A su lado, y a menudo en colaboración, trabajó el argentino León Klimovsky, que desarrolló la mayor parte de su filmografía en España. Maestro del gótico europeo, Klimovsky aportó al género su mirada inquietante y su gusto por las atmósferas brumosas, los castillos en ruinas y la música turbadora. Sus películas —La noche de Walpurgis, La rebelión de los muertos, El vampiro de la autopista— se movían entre el fatalismo y el erotismo, como una versión ibérica del terror de la Hammer. Su alianza con Naschy daría algunos de los títulos más memorables del ciclo.
Y si el fantaterror español se sostuvo sobre esos nombres, hubo otro que lo abrió al gran público desde las pantallas del televisor: Narciso “Chicho” Ibáñez Serrador. En los años sesenta, cuando la televisión en España era aún un experimento, Historias para no dormir trajo al salón de las casas relatos de Poe, Bradbury o Lovecraft, adaptados con ingenio y una atmósfera que marcó a toda una generación. Aquel audaz proyecto televisivo fue, en realidad, la puerta de entrada a un imaginario que definiría buena parte del terror español posterior.
Y cerrando este mapa de sombras, surge Eugenio Martín, un director de elegante oficio que transitó con soltura por el spaghetti wéstern, el cine bélico y el de aventuras, pero que dejó su huella más profunda en el horror psicológico. Pánico en el Transiberiano —con Christopher Lee, Peter Cushing y Telly Savalas— y Una vela para el diablo bastarían para asegurarle un lugar de honor en esta genealogía.
Ibáñez Serrador, Franco, Ossorio, Naschy, Klimovsky y Martín: seis nombres distintos, una misma pulsión. Juntos levantaron un territorio imaginario donde el miedo, el deseo y lo grotesco se mezclaban con una identidad tan española como universal. Un género inclasificable, salvaje y hermoso que, con justicia, seguimos llamando fantaterror.

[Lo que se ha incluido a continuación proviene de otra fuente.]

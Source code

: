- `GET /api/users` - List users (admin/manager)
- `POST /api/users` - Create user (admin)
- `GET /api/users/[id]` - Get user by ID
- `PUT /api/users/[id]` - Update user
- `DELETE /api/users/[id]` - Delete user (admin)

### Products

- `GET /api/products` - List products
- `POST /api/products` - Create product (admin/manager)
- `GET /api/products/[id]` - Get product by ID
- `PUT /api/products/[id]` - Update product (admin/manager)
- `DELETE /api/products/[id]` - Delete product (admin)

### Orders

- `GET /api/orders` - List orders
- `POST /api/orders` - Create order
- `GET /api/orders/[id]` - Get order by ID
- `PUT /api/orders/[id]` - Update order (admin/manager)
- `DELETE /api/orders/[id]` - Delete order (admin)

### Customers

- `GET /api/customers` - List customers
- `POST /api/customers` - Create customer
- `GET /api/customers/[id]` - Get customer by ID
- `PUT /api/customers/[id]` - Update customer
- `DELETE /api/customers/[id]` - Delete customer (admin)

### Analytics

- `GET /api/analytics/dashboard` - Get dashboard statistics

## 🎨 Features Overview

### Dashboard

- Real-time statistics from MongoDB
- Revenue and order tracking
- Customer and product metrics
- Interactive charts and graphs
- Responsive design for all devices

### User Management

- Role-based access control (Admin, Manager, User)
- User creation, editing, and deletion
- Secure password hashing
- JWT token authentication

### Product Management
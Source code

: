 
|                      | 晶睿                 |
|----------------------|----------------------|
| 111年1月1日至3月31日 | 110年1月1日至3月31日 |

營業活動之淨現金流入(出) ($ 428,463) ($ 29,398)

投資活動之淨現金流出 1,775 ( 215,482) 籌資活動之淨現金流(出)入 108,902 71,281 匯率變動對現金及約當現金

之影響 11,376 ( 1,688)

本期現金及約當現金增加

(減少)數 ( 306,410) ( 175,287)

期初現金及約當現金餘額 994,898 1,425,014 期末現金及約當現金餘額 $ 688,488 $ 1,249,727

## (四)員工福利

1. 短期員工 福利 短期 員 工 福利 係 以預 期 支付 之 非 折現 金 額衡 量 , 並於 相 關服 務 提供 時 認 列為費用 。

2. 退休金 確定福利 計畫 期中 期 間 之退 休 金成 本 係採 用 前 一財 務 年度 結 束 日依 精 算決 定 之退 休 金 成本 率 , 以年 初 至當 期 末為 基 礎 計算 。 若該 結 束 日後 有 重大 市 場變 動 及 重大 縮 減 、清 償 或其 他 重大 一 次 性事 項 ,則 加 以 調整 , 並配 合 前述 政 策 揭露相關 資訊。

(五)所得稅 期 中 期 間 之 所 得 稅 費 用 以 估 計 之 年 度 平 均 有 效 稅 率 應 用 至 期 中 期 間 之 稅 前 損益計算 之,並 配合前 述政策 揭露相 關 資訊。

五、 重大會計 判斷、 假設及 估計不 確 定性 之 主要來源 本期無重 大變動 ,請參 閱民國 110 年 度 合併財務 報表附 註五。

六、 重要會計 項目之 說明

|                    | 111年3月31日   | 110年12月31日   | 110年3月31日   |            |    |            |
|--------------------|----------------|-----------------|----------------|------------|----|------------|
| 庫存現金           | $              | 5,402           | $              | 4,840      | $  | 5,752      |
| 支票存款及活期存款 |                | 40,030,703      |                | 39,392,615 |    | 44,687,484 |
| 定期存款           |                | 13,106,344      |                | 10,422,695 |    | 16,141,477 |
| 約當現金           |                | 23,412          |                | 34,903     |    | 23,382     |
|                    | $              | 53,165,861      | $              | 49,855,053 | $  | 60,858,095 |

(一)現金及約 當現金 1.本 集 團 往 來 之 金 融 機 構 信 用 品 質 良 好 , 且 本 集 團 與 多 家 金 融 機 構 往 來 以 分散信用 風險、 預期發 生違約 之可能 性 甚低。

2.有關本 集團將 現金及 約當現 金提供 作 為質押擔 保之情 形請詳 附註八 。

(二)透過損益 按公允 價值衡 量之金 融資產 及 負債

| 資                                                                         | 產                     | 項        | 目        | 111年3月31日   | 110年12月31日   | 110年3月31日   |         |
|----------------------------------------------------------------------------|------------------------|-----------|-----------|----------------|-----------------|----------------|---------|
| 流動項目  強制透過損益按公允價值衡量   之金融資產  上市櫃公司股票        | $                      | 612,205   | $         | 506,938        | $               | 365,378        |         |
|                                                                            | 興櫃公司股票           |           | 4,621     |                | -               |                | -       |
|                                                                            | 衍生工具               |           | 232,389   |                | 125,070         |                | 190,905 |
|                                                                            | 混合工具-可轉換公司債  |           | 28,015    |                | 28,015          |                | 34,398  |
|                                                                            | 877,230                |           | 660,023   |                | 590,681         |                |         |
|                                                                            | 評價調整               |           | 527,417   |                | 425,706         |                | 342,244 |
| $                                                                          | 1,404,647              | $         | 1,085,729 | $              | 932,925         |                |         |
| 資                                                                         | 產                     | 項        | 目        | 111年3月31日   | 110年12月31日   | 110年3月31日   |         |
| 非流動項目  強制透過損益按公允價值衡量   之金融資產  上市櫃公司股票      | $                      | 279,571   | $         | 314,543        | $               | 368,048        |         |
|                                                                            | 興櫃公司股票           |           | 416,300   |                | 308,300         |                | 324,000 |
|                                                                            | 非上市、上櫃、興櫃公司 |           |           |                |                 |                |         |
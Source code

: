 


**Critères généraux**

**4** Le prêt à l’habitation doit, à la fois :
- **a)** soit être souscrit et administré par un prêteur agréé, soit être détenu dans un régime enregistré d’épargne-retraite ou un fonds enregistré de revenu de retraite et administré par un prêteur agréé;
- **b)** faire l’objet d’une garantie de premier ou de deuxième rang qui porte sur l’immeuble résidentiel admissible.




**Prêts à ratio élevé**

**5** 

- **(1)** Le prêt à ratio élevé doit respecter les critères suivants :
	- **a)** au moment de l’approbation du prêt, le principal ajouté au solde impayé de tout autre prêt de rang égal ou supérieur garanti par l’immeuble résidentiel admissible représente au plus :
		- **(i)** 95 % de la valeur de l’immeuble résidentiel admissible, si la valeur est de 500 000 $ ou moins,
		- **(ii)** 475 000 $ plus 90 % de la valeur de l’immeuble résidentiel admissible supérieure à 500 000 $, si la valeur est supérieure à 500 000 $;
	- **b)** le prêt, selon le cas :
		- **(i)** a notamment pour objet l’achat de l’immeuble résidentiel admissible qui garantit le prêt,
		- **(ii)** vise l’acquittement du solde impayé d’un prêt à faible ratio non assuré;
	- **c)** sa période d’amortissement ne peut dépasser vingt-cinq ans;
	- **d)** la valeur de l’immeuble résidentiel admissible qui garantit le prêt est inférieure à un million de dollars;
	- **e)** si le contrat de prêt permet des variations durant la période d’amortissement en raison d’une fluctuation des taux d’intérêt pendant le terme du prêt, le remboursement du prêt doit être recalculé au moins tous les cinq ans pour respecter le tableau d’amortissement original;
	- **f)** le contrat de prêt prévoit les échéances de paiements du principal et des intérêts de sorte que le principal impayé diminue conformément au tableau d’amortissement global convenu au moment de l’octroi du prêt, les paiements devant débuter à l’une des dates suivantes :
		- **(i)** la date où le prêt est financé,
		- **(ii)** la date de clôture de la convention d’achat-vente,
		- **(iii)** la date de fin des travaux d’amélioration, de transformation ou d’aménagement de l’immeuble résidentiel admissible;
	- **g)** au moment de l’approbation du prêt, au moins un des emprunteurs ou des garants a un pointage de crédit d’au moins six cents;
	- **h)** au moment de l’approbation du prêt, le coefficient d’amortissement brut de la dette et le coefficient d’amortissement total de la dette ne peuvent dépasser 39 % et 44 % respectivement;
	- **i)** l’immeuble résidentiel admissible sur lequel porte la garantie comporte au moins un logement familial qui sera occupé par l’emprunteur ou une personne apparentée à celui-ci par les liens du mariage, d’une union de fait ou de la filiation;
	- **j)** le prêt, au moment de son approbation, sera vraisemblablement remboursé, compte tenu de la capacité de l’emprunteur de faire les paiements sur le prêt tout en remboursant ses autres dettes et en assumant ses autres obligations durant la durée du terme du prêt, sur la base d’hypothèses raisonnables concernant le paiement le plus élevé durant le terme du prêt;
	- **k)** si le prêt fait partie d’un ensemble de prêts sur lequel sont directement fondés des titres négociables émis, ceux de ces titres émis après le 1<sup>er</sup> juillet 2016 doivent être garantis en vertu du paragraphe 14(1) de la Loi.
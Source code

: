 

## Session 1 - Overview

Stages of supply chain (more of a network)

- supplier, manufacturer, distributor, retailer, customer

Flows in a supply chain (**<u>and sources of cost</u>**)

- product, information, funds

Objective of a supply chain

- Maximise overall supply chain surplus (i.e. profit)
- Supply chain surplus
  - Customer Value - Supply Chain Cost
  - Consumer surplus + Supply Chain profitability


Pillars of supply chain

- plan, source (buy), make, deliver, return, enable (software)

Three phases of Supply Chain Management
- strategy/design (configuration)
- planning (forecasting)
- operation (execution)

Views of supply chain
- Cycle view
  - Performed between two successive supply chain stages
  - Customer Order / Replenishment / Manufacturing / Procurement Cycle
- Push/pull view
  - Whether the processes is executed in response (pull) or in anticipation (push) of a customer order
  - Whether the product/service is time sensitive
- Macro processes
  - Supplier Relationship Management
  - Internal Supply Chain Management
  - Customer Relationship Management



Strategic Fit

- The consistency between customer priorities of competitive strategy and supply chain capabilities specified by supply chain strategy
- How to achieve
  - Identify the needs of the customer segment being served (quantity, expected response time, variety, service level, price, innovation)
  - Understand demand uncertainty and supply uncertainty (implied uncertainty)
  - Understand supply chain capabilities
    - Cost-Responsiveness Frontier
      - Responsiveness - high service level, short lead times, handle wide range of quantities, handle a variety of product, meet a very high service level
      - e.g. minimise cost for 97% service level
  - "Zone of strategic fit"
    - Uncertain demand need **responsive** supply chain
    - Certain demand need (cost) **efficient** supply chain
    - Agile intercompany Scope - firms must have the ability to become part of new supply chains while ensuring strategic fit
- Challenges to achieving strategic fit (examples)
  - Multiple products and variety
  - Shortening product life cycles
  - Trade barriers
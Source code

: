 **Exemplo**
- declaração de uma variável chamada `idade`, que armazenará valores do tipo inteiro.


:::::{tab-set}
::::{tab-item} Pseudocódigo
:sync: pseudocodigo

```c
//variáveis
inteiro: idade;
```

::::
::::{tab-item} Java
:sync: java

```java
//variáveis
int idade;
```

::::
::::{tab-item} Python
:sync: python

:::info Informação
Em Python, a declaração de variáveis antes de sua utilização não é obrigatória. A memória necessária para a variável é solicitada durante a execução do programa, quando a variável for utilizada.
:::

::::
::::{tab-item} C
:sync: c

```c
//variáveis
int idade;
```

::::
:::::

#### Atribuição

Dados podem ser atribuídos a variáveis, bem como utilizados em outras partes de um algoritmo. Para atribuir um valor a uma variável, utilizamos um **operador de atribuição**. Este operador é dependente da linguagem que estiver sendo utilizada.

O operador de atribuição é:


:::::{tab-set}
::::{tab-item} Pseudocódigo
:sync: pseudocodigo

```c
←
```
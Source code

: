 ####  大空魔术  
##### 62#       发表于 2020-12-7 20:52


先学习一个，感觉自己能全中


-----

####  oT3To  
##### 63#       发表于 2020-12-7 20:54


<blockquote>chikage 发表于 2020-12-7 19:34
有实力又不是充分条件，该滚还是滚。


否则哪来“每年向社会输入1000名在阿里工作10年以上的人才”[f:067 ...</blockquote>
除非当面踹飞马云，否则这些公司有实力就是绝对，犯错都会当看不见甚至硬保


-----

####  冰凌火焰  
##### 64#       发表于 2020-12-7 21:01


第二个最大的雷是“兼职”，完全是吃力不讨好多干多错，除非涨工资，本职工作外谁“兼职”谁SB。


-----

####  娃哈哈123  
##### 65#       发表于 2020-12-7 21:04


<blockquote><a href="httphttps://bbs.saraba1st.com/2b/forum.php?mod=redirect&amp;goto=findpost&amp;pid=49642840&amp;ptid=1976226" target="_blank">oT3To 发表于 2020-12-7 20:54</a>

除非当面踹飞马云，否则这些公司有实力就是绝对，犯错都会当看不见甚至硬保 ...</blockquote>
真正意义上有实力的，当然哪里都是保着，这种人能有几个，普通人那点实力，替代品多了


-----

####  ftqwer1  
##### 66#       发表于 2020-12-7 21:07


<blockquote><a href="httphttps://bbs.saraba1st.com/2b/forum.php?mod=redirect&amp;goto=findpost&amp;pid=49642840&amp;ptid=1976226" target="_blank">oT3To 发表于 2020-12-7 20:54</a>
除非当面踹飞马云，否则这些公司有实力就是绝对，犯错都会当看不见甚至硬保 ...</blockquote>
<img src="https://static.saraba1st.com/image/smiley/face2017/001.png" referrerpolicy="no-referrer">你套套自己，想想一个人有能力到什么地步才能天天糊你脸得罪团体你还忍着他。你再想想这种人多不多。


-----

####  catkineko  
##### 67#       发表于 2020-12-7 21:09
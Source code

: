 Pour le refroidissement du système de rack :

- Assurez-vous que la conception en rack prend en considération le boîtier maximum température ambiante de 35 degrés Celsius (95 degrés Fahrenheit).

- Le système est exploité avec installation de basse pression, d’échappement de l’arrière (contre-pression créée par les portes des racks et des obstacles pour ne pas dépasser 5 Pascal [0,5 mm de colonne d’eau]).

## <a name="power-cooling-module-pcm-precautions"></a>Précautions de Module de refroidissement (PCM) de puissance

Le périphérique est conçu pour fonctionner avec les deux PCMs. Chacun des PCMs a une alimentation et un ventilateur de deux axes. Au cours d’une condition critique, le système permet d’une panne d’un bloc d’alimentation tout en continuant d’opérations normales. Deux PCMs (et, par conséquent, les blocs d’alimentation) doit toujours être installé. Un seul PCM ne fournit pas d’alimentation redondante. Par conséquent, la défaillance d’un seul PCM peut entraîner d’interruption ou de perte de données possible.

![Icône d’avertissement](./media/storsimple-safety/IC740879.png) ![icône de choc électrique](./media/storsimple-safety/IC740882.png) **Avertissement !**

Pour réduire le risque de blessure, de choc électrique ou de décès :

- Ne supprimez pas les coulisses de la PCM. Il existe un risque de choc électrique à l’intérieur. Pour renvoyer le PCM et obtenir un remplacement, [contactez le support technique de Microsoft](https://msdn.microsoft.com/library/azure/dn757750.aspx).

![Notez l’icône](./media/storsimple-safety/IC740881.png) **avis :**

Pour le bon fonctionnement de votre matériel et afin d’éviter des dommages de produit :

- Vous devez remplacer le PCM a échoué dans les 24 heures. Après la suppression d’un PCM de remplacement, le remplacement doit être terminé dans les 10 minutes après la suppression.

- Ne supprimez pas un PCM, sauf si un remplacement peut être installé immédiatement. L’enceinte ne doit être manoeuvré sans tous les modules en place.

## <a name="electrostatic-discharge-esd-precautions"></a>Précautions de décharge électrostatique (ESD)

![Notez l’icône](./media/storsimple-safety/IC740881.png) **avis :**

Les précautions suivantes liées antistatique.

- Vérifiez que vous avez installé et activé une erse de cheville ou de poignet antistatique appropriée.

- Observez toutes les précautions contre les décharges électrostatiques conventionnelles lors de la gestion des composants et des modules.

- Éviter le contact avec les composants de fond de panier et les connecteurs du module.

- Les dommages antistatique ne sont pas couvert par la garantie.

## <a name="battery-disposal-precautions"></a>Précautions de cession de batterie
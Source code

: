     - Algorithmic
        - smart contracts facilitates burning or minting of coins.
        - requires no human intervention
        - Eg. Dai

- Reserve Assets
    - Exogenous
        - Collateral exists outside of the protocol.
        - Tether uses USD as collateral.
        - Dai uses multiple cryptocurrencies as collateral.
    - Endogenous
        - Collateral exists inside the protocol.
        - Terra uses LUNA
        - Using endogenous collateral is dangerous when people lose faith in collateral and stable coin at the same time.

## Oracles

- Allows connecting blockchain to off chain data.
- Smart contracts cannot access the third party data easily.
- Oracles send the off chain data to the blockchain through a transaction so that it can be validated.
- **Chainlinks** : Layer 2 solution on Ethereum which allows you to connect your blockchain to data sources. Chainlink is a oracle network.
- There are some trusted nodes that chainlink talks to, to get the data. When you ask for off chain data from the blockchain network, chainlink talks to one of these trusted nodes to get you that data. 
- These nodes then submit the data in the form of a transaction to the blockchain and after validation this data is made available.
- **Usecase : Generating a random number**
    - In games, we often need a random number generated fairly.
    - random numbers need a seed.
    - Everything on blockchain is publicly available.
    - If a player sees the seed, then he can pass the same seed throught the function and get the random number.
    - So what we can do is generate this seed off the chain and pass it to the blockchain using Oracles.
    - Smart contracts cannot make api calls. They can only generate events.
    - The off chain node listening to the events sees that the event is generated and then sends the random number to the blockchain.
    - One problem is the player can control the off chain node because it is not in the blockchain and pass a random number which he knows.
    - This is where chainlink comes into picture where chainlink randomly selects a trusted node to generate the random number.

A finales de los sesenta y durante los setenta España vivió su edad de oro del cine de terror español con Leon Klimovsky, Amando d'Ossorio, Eugenio Martin y Paul Naschy por cierto uno de los fundadores del Festival de cine fantástico y de terror de Sitges, cuando se llamaba así. Títulos como La noche de Walpurgis, La noche del terror ciego, Pánico en el transiberiano, No profanaras el sueño de los muertos.... son algunas de las joyas del cine de terror patrio.